Elle pleurait. Valerie et Berthe, gagnees par sa douleur, se mirent aussi a sangloter doucement. Theophile avait regagne sa chaise sur la pointe des pieds. Il savait ce qu'il voulait savoir. Certainement, si son pere reprenait connaissance, il ne laisserait pas les Duveyrier abuser de leur galopin de fils, pour se faire avantager. Mais, comme il s'asseyait, il vit son frere Auguste s'essuyer les yeux, et cela l'emut tellement, qu'a son tour il etrangla: l'idee de la mort lui venait, il mourrait peut-etre de cette maladie, c'etait abominable. Alors, toute la famille fondit en larmes. Seul, Gustave ne pouvait pleurer. Ca le consternait, il regardait par terre, reglant sa respiration sur le rale, pour s'occuper a quelque chose, comme on leur faisait marquer le pas, pendant les lecons de gymnastique.
Cependant, les heures s'ecoulaient. A onze heures, ils eurent une distraction, le docteur Juillerat se presenta de nouveau.
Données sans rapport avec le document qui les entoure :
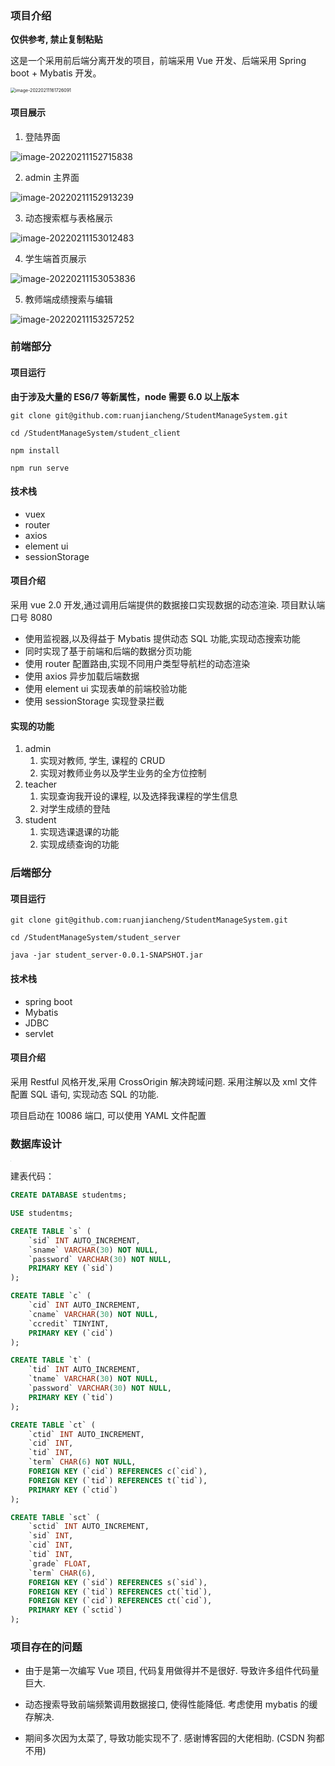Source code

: ### 项目介绍

**仅供参考, 禁止复制粘贴**

这是一个采用前后端分离开发的项目，前端采用 Vue 开发、后端采用 Spring boot + Mybatis 开发。

<img src="README.assets/image-20220211161726091.png" alt="image-20220211161726091" style="zoom:50%;" />

#### 项目展示

1. 登陆界面

![image-20220211152715838](README.assets/image-20220211152715838.png)

2. admin 主界面

![image-20220211152913239](README.assets/image-20220211152913239.png)

3. 动态搜索框与表格展示

![image-20220211153012483](README.assets/image-20220211153012483.png)

4. 学生端首页展示

![image-20220211153053836](README.assets/image-20220211153053836.png)

5. 教师端成绩搜索与编辑

![image-20220211153257252](README.assets/image-20220211153257252.png)

### 前端部分

#### 项目运行

**由于涉及大量的 ES6/7 等新属性，node 需要 6.0 以上版本**

```shell
git clone git@github.com:ruanjiancheng/StudentManageSystem.git

cd /StudentManageSystem/student_client

npm install

npm run serve
```

#### 技术栈

- vuex
- router
- axios
- element ui
- sessionStorage

#### 项目介绍

采用 vue 2.0 开发,通过调用后端提供的数据接口实现数据的动态渲染. 项目默认端口号 8080

- 使用监视器,以及得益于 Mybatis 提供动态 SQL 功能,实现动态搜索功能
- 同时实现了基于前端和后端的数据分页功能
- 使用 router 配置路由,实现不同用户类型导航栏的动态渲染
- 使用 axios 异步加载后端数据
- 使用 element ui 实现表单的前端校验功能
- 使用 sessionStorage 实现登录拦截

#### 实现的功能

1. admin
   1. 实现对教师, 学生, 课程的 CRUD
   2. 实现对教师业务以及学生业务的全方位控制
2. teacher 
   1. 实现查询我开设的课程, 以及选择我课程的学生信息
   2. 对学生成绩的登陆
3. student
   1. 实现选课退课的功能
   2. 实现成绩查询的功能



### 后端部分

#### 项目运行

```shell
git clone git@github.com:ruanjiancheng/StudentManageSystem.git

cd /StudentManageSystem/student_server

java -jar student_server-0.0.1-SNAPSHOT.jar

```

#### 技术栈

- spring boot
- Mybatis
- JDBC
- servlet

#### 项目介绍

采用 Restful 风格开发,采用 CrossOrigin 解决跨域问题. 采用注解以及 xml 文件配置 SQL 语句, 实现动态 SQL 的功能. 

项目启动在 10086 端口, 可以使用 YAML 文件配置



### 数据库设计

<img src="README.assets/image-20220211163057648.png" alt="image-20220211163057648" style="zoom: 1%;" />

建表代码：

```sql
CREATE DATABASE studentms;

USE studentms;

CREATE TABLE `s` (
    `sid` INT AUTO_INCREMENT,
    `sname` VARCHAR(30) NOT NULL,
    `password` VARCHAR(30) NOT NULL,
    PRIMARY KEY (`sid`)
);

CREATE TABLE `c` (
    `cid` INT AUTO_INCREMENT,
    `cname` VARCHAR(30) NOT NULL,
    `ccredit` TINYINT,
    PRIMARY KEY (`cid`)
);

CREATE TABLE `t` (
    `tid` INT AUTO_INCREMENT,
    `tname` VARCHAR(30) NOT NULL,
    `password` VARCHAR(30) NOT NULL,
    PRIMARY KEY (`tid`)
);

CREATE TABLE `ct` (
    `ctid` INT AUTO_INCREMENT,
    `cid` INT,
    `tid` INT,
    `term` CHAR(6) NOT NULL,
    FOREIGN KEY (`cid`) REFERENCES c(`cid`),
    FOREIGN KEY (`tid`) REFERENCES t(`tid`),
    PRIMARY KEY (`ctid`)
);

CREATE TABLE `sct` (
    `sctid` INT AUTO_INCREMENT,
    `sid` INT,
    `cid` INT,
    `tid` INT,
    `grade` FLOAT,
    `term` CHAR(6),
    FOREIGN KEY (`sid`) REFERENCES s(`sid`),
    FOREIGN KEY (`tid`) REFERENCES ct(`tid`),
    FOREIGN KEY (`cid`) REFERENCES ct(`cid`),
    PRIMARY KEY (`sctid`)
);
```



### 项目存在的问题

- 由于是第一次编写 Vue 项目, 代码复用做得并不是很好. 导致许多组件代码量巨大. 
- 动态搜索导致前端频繁调用数据接口, 使得性能降低. 考虑使用 mybatis 的缓存解决.

- 期间多次因为太菜了, 导致功能实现不了. 感谢博客园的大佬相助. (CSDN 狗都不用)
L'etat du malade empirait, il devenait meme douteux, maintenant, qu'il put reconnaitre ses enfants, avant de mourir. Et les sanglots recommencaient, lorsque Clemence vint annoncer l'abbe Mauduit. Clotilde, qui s'etait levee, recut la premiere ses consolations. Il paraissait penetre du malheur de la famille, il trouva pour chacun une parole d'encouragement. Puis, avec beaucoup de tact, il parla des droits de la religion, il insinua qu'on ne devait pas laisser partir cette ame sans le secours de l'Eglise.
-J'y avais songe, murmura Clotilde.
Mais Theophile eleva des objections. Leur pere ne pratiquait pas; il avait meme eu jadis des idees avancees, car il lisait Voltaire; enfin, le mieux etait de s'abstenir, du moment qu'on ne pouvait le consulter. Dans le feu de la discussion, il ajouta meme:
-C'est comme si vous apportiez le bon Dieu a ce meuble.
Les trois femmes le firent taire. Elles etaient toutes secouees d'attendrissement, elles donnerent raison au pretre, s'excuserent de ne pas l'avoir envoye chercher, dans le trouble de la catastrophe. M. Vabre, s'il avait pu parler, aurait certainement consenti, car il n'aimait a se faire remarquer en rien. D'ailleurs, ces dames prenaient tout sur elles.
-Quand ce ne serait que pour le quartier, repetait Clotilde.
-Sans doute, dit l'abbe Mauduit qui approuva vivement. Un homme dans la situation de monsieur votre pere doit le bon exemple.